> [DATA RECORDS]
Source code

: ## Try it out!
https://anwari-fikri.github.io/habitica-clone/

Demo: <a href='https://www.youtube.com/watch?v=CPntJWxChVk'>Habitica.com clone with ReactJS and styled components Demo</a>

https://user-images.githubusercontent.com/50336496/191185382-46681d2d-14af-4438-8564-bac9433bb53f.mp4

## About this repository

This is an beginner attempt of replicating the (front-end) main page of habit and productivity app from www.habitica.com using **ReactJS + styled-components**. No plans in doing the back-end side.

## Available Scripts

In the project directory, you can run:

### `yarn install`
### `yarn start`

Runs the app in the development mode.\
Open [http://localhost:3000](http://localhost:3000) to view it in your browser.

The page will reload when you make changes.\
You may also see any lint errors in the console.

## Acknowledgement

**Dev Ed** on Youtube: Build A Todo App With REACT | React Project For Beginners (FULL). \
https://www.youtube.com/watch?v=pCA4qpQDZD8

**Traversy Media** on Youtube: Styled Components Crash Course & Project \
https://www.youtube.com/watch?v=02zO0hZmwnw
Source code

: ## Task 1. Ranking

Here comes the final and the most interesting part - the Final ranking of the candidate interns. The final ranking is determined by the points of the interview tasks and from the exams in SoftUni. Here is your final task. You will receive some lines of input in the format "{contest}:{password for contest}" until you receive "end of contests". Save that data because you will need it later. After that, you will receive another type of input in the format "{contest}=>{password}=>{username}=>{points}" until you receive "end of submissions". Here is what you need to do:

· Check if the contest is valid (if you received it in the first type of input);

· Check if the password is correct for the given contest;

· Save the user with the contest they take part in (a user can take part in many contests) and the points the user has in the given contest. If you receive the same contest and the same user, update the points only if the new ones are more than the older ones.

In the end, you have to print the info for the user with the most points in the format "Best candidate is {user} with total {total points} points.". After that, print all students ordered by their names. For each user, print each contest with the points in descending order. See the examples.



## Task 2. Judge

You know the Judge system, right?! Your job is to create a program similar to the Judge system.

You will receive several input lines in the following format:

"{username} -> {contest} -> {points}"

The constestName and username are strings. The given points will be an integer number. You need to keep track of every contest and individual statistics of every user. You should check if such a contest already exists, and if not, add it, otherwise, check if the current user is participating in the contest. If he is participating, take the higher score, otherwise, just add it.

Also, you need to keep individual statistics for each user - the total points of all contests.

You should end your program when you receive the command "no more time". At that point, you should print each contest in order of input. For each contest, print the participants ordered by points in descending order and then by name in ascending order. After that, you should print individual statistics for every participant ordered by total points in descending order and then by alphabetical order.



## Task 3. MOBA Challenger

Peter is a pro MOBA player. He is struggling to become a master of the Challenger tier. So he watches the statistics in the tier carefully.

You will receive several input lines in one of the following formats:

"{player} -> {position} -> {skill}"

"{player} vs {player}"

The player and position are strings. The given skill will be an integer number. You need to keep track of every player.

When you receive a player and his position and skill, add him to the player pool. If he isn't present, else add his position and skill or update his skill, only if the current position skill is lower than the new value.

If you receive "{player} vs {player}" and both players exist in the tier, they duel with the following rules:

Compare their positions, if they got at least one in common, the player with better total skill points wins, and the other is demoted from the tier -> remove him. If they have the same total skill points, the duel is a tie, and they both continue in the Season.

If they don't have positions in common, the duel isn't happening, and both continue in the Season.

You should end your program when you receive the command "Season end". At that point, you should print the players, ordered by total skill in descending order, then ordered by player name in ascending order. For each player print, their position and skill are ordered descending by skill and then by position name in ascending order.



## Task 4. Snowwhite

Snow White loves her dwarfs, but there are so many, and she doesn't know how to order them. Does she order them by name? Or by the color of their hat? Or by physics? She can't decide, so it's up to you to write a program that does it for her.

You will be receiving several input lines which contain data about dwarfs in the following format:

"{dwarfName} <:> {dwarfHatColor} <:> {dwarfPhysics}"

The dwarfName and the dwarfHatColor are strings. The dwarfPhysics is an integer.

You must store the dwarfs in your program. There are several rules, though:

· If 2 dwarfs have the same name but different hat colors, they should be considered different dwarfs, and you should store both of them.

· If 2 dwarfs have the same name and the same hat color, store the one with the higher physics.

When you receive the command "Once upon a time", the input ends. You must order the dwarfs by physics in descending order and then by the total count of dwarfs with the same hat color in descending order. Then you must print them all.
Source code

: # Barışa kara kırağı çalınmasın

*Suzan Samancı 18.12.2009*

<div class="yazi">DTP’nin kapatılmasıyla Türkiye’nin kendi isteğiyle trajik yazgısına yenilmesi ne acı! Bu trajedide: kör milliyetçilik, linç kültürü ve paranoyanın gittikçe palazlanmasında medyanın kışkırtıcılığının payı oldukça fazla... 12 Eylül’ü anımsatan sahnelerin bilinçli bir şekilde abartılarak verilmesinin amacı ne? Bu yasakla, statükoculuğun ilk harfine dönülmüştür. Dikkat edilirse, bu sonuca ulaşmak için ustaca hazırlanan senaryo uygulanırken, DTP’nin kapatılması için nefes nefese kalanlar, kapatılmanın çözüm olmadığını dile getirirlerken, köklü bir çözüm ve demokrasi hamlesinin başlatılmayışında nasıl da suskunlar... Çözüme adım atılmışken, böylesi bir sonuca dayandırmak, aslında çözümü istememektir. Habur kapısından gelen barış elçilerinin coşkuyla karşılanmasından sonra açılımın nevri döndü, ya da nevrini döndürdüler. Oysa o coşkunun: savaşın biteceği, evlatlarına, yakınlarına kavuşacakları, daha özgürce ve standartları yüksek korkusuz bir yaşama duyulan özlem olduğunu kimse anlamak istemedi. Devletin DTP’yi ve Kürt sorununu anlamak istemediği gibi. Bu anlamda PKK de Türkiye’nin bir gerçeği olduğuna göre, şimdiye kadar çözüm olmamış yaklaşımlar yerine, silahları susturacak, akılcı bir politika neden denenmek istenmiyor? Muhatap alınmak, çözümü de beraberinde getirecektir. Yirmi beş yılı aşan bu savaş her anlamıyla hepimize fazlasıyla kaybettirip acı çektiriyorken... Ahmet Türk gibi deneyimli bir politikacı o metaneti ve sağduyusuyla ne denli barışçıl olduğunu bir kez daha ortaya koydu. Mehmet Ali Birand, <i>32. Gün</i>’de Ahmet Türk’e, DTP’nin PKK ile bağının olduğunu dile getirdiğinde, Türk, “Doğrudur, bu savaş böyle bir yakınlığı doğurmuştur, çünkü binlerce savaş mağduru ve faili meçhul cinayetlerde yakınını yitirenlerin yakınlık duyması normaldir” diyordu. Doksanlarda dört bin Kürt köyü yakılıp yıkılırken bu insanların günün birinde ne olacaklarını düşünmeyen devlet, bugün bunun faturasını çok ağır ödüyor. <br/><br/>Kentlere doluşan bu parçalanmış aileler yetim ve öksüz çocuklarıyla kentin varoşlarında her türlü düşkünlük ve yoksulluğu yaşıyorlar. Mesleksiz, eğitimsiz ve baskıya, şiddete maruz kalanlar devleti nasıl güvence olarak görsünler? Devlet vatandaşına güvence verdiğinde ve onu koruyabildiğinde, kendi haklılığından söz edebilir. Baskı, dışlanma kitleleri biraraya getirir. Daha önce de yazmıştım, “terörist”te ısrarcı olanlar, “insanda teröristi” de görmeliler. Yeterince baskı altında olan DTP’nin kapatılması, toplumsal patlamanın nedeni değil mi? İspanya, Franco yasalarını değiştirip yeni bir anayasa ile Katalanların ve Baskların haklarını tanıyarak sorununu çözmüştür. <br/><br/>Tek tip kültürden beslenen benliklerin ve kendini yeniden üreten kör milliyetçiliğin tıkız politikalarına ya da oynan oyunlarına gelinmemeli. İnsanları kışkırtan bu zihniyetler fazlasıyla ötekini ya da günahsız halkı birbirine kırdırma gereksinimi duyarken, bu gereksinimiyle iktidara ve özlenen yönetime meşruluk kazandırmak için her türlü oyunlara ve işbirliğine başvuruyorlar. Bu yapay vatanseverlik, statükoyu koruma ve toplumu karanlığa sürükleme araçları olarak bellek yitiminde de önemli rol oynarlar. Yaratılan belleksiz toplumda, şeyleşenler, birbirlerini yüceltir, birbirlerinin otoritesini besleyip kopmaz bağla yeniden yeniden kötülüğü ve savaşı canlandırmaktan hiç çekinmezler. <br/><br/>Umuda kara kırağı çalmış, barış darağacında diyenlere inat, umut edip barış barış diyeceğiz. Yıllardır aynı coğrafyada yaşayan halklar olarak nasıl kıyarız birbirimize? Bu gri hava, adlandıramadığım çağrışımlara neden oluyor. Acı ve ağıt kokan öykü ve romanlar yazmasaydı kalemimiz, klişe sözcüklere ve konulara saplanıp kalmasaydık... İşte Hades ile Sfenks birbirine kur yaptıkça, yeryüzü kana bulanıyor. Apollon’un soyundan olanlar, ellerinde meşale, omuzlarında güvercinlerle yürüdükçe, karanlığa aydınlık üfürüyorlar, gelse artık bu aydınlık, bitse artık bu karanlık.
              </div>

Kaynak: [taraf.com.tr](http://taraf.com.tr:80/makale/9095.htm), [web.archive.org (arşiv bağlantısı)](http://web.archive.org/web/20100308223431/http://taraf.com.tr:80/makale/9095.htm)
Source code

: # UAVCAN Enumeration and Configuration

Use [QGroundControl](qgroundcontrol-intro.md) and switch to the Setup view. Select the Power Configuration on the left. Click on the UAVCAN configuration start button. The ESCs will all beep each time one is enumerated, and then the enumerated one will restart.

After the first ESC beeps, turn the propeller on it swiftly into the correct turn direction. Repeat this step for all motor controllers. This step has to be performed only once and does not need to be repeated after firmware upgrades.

> [WHAT YOU WILL DO] The entries above hold a line with "## Acknowledgement" and a later line with "Task 1. Ranking". Write out exactly those lines and all lines between, nothing more.

> [EXPECTED OUTPUT]
## Acknowledgement

**Dev Ed** on Youtube: Build A Todo App With REACT | React Project For Beginners (FULL). \
https://www.youtube.com/watch?v=pCA4qpQDZD8

**Traversy Media** on Youtube: Styled Components Crash Course & Project \
https://www.youtube.com/watch?v=02zO0hZmwnw
Source code

: ## Task 1. Ranking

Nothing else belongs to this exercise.